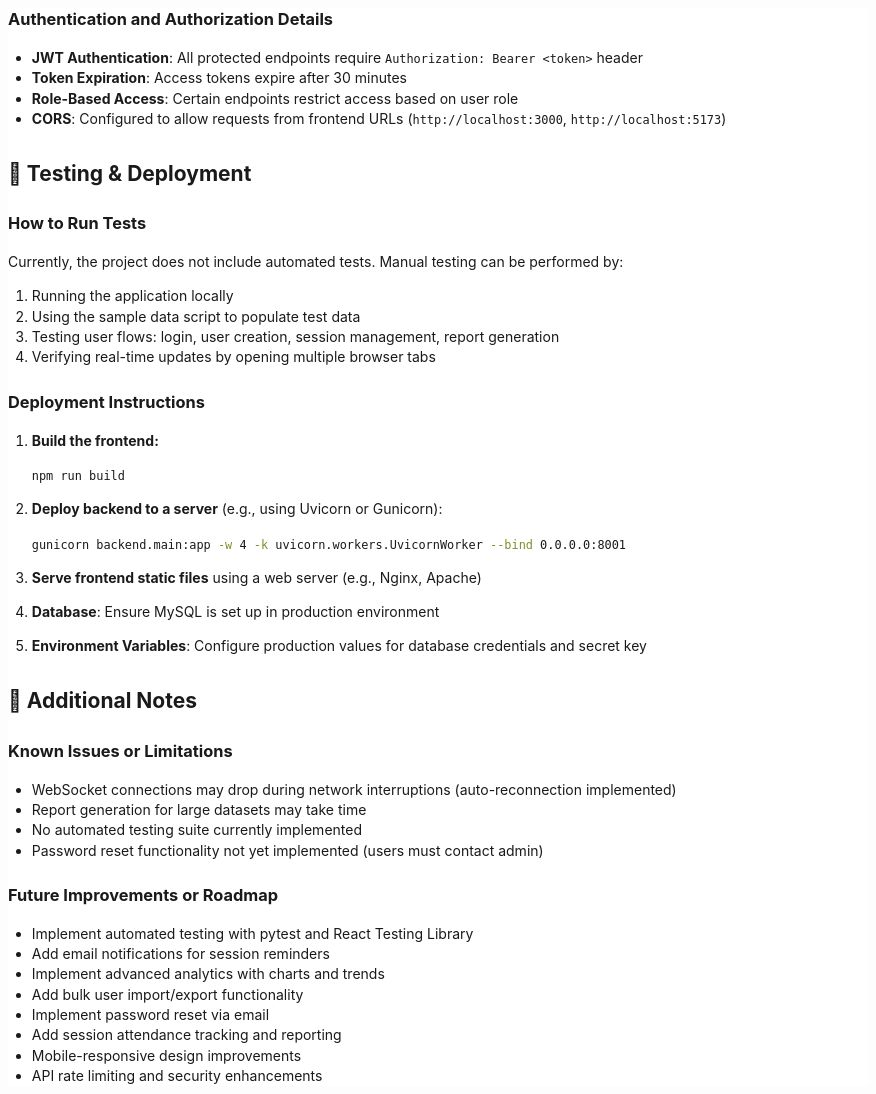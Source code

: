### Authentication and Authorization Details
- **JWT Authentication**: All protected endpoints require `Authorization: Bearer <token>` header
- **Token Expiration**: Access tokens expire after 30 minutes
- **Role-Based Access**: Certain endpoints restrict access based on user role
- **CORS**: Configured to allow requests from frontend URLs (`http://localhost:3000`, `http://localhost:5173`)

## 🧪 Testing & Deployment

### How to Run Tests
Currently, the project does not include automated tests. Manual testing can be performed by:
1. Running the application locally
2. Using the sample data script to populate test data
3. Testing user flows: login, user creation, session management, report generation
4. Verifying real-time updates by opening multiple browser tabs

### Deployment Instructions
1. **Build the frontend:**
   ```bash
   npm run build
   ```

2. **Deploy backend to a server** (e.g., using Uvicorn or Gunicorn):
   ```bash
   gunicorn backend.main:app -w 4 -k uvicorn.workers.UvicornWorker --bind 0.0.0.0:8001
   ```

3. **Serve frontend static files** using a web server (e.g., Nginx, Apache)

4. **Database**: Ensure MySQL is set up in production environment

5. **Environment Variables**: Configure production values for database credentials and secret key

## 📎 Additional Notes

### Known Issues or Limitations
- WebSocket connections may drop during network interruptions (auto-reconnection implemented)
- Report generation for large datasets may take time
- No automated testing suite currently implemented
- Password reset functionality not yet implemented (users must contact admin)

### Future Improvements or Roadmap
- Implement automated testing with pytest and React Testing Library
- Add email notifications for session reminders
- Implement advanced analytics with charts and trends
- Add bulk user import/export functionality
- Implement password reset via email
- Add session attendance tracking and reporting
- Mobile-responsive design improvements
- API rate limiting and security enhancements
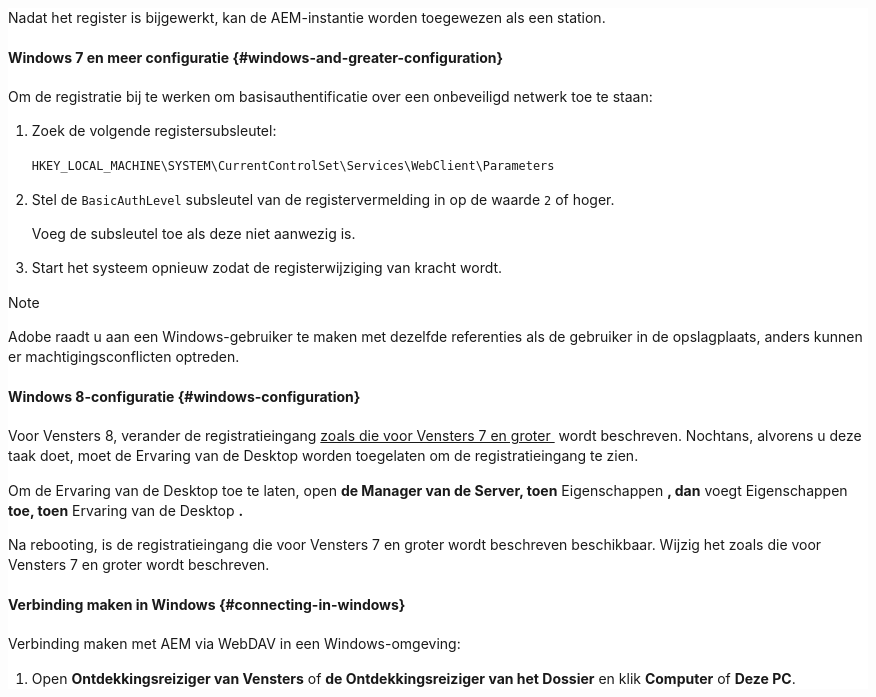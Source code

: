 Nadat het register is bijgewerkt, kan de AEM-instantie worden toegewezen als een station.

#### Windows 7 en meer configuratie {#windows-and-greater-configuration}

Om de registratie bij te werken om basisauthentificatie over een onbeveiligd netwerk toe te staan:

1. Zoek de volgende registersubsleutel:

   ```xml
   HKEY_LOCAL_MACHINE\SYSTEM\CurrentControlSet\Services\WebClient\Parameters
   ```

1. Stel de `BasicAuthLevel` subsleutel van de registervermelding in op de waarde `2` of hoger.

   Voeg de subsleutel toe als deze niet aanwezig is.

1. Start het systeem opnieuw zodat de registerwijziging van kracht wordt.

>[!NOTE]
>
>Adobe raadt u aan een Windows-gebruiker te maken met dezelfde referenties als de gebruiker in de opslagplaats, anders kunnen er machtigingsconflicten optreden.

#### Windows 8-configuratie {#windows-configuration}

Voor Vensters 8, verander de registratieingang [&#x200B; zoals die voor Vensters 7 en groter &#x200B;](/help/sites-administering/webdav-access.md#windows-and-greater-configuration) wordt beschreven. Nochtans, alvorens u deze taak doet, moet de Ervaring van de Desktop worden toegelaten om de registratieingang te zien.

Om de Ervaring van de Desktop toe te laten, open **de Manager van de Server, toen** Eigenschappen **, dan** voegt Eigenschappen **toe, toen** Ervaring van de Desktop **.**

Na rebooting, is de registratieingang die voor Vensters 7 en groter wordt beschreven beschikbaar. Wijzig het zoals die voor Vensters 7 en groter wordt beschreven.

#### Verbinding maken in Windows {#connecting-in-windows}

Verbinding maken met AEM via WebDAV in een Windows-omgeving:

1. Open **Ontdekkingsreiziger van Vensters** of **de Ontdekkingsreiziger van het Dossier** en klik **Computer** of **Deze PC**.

○ ○ ○ ○ ○ ○ ○

Aim of the exercise:
Exclude the pictures and print the rest of the data exactly.

Answer for the task:
Source code

:### Authentication and Authorization Details
- **JWT Authentication**: All protected endpoints require `Authorization: Bearer <token>` header
- **Token Expiration**: Access tokens expire after 30 minutes
- **Role-Based Access**: Certain endpoints restrict access based on user role
- **CORS**: Configured to allow requests from frontend URLs (`http://localhost:3000`, `http://localhost:5173`)

## 🧪 Testing & Deployment

### How to Run Tests
Currently, the project does not include automated tests. Manual testing can be performed by:
1. Running the application locally
2. Using the sample data script to populate test data
3. Testing user flows: login, user creation, session management, report generation
4. Verifying real-time updates by opening multiple browser tabs

### Deployment Instructions
1. **Build the frontend:**
   ```bash
   npm run build
   ```

2. **Deploy backend to a server** (e.g., using Uvicorn or Gunicorn):
   ```bash
   gunicorn backend.main:app -w 4 -k uvicorn.workers.UvicornWorker --bind 0.0.0.0:8001
   ```

3. **Serve frontend static files** using a web server (e.g., Nginx, Apache)

4. **Database**: Ensure MySQL is set up in production environment

5. **Environment Variables**: Configure production values for database credentials and secret key

## 📎 Additional Notes

### Known Issues or Limitations
- WebSocket connections may drop during network interruptions (auto-reconnection implemented)
- Report generation for large datasets may take time
- No automated testing suite currently implemented
- Password reset functionality not yet implemented (users must contact admin)

### Future Improvements or Roadmap
- Implement automated testing with pytest and React Testing Library
- Add email notifications for session reminders
- Implement advanced analytics with charts and trends
- Add bulk user import/export functionality
- Implement password reset via email
- Add session attendance tracking and reporting
- Mobile-responsive design improvements
- API rate limiting and security enhancements
Source code

: Nadat het register is bijgewerkt, kan de AEM-instantie worden toegewezen als een station.

#### Windows 7 en meer configuratie {#windows-and-greater-configuration}

Om de registratie bij te werken om basisauthentificatie over een onbeveiligd netwerk toe te staan:

1. Zoek de volgende registersubsleutel:

   ```xml
   HKEY_LOCAL_MACHINE\SYSTEM\CurrentControlSet\Services\WebClient\Parameters
   ```

1. Stel de `BasicAuthLevel` subsleutel van de registervermelding in op de waarde `2` of hoger.

   Voeg de subsleutel toe als deze niet aanwezig is.

1. Start het systeem opnieuw zodat de registerwijziging van kracht wordt.

>[!NOTE]
>
>Adobe raadt u aan een Windows-gebruiker te maken met dezelfde referenties als de gebruiker in de opslagplaats, anders kunnen er machtigingsconflicten optreden.

#### Windows 8-configuratie {#windows-configuration}

Voor Vensters 8, verander de registratieingang [&#x200B; zoals die voor Vensters 7 en groter &#x200B;](/help/sites-administering/webdav-access.md#windows-and-greater-configuration) wordt beschreven. Nochtans, alvorens u deze taak doet, moet de Ervaring van de Desktop worden toegelaten om de registratieingang te zien.

Om de Ervaring van de Desktop toe te laten, open **de Manager van de Server, toen** Eigenschappen **, dan** voegt Eigenschappen **toe, toen** Ervaring van de Desktop **.**

Na rebooting, is de registratieingang die voor Vensters 7 en groter wordt beschreven beschikbaar. Wijzig het zoals die voor Vensters 7 en groter wordt beschreven.

#### Verbinding maken in Windows {#connecting-in-windows}

Verbinding maken met AEM via WebDAV in een Windows-omgeving:

1. Open **Ontdekkingsreiziger van Vensters** of **de Ontdekkingsreiziger van het Dossier** en klik **Computer** of **Deze PC**.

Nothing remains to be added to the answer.